Segment Start: Records for processing

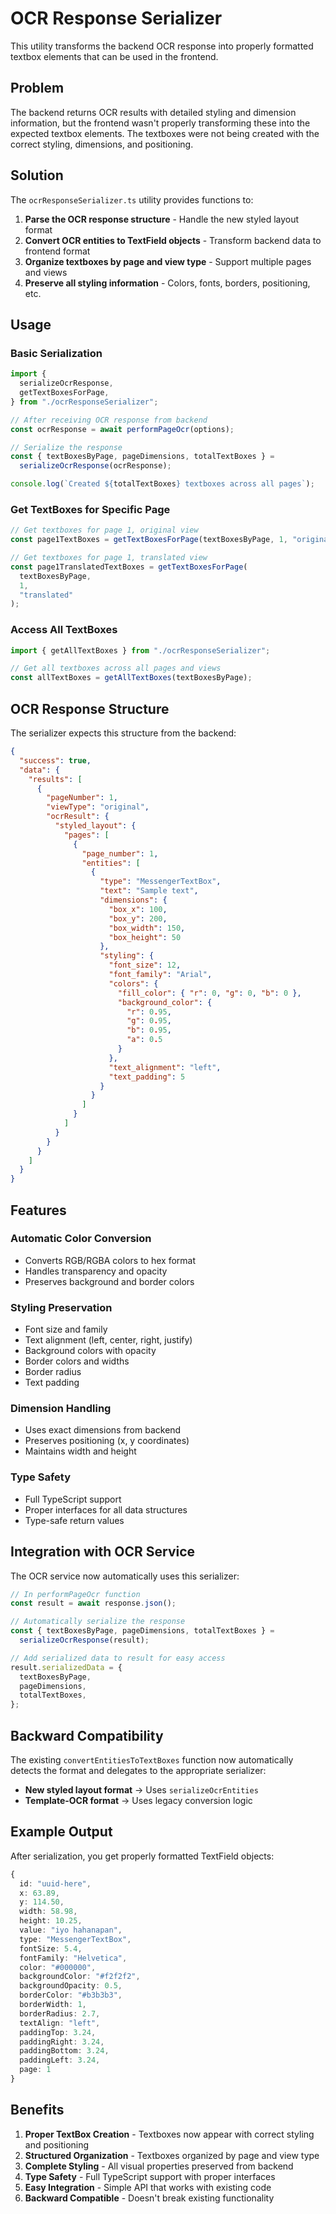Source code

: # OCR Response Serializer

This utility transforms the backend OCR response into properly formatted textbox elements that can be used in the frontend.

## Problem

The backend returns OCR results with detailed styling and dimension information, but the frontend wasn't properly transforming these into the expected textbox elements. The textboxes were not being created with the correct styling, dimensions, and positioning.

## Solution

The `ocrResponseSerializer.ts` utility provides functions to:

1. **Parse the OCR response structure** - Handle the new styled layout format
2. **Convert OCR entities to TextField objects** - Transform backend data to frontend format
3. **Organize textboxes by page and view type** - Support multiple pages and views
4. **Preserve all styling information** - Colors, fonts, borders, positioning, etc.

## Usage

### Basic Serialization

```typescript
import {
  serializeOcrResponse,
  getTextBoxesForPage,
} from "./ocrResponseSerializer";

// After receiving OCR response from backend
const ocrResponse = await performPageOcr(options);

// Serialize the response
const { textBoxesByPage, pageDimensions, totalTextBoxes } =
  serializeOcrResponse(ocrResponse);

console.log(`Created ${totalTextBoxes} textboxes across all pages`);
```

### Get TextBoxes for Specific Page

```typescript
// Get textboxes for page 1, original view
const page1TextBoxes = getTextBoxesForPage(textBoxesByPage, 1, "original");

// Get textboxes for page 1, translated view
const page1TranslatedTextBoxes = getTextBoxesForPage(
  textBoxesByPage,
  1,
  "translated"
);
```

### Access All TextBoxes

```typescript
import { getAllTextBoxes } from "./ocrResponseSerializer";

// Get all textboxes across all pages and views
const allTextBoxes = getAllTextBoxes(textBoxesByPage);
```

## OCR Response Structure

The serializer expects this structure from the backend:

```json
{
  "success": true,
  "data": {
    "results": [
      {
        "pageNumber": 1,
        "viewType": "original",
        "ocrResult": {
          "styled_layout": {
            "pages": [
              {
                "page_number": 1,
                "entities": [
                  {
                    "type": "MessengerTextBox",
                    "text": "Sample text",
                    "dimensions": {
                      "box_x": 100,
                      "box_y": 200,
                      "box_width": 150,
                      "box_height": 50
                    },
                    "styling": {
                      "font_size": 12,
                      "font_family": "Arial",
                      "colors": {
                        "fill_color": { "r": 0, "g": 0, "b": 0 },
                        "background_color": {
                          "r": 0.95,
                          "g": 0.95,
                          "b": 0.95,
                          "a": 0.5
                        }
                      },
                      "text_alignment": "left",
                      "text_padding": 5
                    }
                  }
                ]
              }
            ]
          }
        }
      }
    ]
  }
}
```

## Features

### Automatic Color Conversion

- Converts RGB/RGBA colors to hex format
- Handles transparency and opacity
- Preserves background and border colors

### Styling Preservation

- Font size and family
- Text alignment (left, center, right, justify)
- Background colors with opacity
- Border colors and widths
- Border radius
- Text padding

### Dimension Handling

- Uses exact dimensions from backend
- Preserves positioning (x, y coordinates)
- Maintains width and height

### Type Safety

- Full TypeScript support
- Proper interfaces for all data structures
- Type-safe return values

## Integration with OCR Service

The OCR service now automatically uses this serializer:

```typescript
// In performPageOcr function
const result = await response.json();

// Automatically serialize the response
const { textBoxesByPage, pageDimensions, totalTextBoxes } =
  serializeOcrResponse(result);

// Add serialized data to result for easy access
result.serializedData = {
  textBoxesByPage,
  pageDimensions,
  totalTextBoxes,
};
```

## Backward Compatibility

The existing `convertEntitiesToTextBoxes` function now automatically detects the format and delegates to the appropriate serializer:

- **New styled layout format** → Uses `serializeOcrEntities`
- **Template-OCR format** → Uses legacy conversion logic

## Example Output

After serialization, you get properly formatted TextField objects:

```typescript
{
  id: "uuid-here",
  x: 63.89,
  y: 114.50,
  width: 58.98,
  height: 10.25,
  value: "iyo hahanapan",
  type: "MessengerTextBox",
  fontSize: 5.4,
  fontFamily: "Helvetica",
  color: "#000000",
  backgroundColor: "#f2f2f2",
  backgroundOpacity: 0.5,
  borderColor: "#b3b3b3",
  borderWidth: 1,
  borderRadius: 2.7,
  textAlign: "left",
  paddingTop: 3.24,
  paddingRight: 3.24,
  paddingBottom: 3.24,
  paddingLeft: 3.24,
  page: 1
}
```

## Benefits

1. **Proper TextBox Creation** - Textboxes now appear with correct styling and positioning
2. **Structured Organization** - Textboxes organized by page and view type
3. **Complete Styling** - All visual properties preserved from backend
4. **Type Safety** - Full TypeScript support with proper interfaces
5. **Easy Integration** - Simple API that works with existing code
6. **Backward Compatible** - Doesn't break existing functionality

Segment End: Records for processing
Segment Start: Records for processing

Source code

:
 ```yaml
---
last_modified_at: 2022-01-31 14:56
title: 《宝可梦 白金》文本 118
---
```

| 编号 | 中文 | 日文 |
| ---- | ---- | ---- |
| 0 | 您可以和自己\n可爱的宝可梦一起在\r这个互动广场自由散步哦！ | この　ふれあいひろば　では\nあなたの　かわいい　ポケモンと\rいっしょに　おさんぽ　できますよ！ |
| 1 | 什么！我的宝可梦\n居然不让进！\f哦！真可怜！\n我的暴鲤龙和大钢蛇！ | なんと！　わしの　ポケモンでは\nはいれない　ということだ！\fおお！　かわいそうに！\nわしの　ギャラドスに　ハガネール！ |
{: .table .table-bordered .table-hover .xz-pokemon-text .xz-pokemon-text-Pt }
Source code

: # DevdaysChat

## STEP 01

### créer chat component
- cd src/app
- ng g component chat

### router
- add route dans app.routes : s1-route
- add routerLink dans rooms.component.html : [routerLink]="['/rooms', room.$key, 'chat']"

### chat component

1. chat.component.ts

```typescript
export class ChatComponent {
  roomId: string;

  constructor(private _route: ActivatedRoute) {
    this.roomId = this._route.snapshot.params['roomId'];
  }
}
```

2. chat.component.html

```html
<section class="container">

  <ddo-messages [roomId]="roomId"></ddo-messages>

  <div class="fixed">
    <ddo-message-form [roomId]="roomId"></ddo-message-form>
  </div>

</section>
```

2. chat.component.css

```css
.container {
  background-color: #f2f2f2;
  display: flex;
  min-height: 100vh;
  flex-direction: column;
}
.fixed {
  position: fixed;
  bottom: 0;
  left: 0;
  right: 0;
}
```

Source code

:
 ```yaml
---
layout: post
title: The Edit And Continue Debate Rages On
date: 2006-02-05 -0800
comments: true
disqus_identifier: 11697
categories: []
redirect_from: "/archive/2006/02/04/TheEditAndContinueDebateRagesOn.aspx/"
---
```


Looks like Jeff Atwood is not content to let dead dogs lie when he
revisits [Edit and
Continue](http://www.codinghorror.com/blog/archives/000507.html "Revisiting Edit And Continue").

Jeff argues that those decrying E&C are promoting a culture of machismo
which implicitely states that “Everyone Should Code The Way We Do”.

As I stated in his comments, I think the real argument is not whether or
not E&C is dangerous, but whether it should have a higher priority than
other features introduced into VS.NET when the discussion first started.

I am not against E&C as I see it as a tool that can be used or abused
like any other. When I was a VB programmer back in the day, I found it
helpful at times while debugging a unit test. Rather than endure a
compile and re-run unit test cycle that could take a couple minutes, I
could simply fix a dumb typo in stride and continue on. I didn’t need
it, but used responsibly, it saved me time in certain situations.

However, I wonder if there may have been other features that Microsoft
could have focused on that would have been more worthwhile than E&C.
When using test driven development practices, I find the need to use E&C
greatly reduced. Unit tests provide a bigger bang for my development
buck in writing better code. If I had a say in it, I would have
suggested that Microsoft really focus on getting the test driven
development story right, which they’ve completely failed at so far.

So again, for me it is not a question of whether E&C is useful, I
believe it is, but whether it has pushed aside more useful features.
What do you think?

Segment End: Records for processing
Segment Start: Records for processing

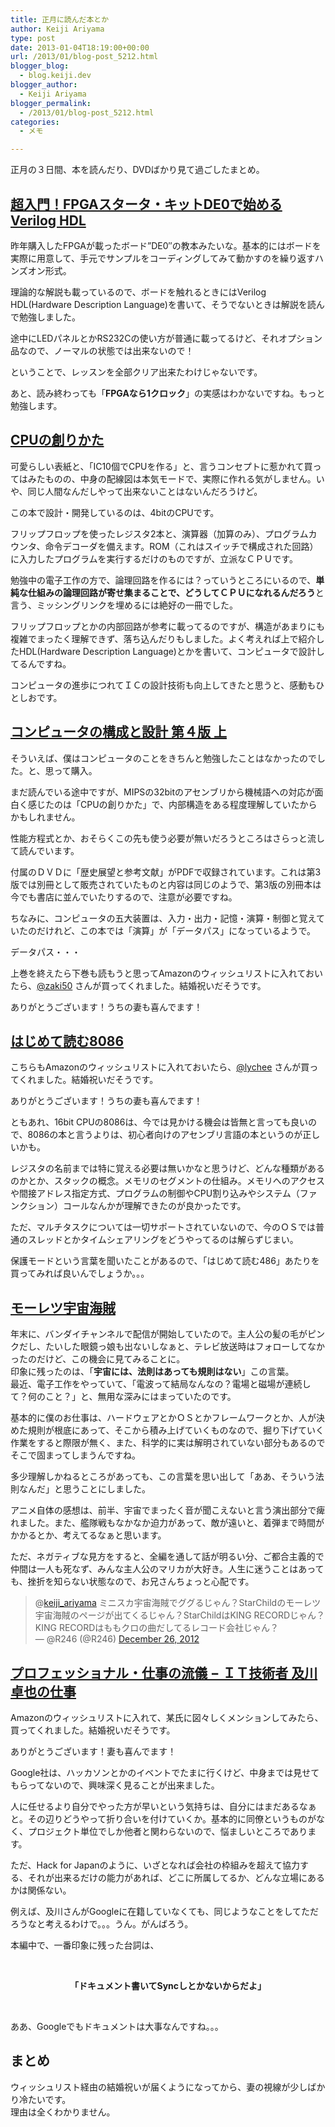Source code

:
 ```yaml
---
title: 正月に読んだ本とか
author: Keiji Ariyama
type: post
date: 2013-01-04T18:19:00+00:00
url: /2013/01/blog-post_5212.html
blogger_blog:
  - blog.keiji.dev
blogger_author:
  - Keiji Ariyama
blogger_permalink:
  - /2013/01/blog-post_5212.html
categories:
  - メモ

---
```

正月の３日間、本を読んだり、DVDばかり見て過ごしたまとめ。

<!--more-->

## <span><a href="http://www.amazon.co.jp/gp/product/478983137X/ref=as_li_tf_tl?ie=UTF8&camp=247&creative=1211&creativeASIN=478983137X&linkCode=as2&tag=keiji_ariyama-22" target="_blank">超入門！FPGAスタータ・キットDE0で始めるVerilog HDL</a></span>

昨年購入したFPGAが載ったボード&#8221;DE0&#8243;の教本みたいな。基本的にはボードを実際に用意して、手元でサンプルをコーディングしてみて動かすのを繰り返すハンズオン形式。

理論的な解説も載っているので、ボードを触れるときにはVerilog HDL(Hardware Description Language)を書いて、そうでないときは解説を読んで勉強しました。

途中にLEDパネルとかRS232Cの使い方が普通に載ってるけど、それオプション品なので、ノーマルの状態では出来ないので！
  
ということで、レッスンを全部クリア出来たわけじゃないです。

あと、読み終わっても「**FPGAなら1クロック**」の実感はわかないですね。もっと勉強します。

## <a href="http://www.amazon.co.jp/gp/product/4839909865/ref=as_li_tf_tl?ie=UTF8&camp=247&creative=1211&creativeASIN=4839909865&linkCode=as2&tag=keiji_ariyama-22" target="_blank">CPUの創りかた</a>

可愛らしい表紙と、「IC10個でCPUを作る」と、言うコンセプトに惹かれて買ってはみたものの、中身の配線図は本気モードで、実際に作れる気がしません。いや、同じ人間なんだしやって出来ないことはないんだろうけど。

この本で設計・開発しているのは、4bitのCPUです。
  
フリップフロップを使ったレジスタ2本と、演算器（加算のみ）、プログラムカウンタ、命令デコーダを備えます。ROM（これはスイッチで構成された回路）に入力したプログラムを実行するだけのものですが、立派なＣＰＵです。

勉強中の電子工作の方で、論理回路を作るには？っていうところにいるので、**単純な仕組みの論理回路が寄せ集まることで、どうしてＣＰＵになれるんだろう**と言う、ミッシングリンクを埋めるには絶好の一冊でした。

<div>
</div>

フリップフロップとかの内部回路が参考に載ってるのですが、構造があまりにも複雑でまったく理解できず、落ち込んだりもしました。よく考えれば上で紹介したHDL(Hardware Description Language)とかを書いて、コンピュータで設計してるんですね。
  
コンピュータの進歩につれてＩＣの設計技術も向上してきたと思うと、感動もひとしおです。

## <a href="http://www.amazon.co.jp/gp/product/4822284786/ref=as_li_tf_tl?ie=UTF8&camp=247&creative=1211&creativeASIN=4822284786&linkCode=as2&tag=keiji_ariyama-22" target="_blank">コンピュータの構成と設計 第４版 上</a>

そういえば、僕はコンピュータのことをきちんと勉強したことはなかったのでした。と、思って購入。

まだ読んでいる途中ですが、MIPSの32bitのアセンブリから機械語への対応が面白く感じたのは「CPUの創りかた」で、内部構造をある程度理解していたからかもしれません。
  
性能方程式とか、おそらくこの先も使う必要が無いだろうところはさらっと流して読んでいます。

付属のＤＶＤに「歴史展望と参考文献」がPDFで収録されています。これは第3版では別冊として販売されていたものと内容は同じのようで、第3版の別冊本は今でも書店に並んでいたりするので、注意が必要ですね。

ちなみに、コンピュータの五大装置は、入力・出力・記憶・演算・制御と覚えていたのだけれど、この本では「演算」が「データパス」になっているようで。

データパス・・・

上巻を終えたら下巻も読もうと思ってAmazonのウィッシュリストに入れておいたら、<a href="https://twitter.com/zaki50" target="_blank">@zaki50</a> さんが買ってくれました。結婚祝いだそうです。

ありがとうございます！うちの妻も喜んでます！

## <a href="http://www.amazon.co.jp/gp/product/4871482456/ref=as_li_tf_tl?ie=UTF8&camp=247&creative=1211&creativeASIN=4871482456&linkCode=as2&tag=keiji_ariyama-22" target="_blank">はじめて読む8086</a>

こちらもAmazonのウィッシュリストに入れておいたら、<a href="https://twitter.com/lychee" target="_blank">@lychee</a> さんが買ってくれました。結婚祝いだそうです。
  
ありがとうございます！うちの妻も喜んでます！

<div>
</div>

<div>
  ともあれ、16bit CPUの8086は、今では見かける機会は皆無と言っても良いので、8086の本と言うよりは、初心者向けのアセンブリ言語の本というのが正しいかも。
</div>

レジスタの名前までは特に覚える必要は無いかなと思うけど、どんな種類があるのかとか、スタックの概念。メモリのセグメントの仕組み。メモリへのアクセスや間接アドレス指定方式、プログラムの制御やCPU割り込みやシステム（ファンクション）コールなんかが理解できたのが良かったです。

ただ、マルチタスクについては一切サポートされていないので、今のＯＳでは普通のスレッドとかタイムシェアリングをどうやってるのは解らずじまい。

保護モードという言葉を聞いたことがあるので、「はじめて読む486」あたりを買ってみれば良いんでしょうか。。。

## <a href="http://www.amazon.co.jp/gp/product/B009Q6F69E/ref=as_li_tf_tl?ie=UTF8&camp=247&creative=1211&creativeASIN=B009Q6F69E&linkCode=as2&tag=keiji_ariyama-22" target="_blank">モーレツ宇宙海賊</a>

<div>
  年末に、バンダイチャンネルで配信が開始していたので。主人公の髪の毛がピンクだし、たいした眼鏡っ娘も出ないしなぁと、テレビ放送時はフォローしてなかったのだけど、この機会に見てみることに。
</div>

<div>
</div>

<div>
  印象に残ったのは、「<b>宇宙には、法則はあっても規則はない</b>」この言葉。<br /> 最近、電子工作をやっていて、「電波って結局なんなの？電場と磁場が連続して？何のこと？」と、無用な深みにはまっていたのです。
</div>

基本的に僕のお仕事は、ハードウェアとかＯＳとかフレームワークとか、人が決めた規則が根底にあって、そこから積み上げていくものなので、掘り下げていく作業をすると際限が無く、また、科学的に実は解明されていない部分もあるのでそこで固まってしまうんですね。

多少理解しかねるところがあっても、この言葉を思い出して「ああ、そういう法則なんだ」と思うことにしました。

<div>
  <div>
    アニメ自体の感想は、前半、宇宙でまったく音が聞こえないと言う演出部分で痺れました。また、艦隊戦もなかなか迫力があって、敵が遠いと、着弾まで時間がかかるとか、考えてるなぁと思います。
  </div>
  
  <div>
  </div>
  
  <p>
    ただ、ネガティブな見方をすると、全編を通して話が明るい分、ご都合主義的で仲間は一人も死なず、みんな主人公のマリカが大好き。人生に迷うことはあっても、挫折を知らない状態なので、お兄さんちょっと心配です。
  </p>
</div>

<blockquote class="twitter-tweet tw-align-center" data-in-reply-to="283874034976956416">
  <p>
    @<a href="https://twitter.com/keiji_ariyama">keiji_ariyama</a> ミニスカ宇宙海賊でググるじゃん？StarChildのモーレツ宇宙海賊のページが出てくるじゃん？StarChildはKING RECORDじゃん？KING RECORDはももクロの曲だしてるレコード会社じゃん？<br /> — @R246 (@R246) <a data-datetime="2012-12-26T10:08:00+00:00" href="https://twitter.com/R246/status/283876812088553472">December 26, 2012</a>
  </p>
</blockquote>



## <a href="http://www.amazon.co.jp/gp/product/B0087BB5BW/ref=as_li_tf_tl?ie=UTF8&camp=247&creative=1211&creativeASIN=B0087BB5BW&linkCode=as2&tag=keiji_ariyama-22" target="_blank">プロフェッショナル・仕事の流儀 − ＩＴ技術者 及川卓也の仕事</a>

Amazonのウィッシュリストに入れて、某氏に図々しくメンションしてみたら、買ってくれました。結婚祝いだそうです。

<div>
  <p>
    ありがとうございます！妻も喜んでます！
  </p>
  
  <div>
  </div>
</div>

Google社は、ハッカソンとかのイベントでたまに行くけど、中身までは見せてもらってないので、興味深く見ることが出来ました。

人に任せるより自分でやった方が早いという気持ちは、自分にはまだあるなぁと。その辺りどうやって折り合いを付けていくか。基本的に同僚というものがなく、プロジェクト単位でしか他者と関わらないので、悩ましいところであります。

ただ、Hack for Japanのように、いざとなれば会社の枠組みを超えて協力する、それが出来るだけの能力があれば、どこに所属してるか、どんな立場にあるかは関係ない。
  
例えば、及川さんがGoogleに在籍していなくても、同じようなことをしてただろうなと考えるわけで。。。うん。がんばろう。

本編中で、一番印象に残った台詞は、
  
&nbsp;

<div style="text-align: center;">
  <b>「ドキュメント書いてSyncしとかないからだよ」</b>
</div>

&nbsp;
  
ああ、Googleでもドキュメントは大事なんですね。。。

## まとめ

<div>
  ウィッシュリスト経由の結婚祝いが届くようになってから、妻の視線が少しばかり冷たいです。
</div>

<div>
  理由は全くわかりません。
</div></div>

Segment End: Records for processing

- [Requirement]
Lines with the word "results" in them: report all of these from the listing above.

- [Answer]
The backend returns OCR results with detailed styling and dimension information, but the frontend wasn't properly transforming these into the expected textbox elements. The textboxes were not being created with the correct styling, dimensions, and positioning.
    "results": [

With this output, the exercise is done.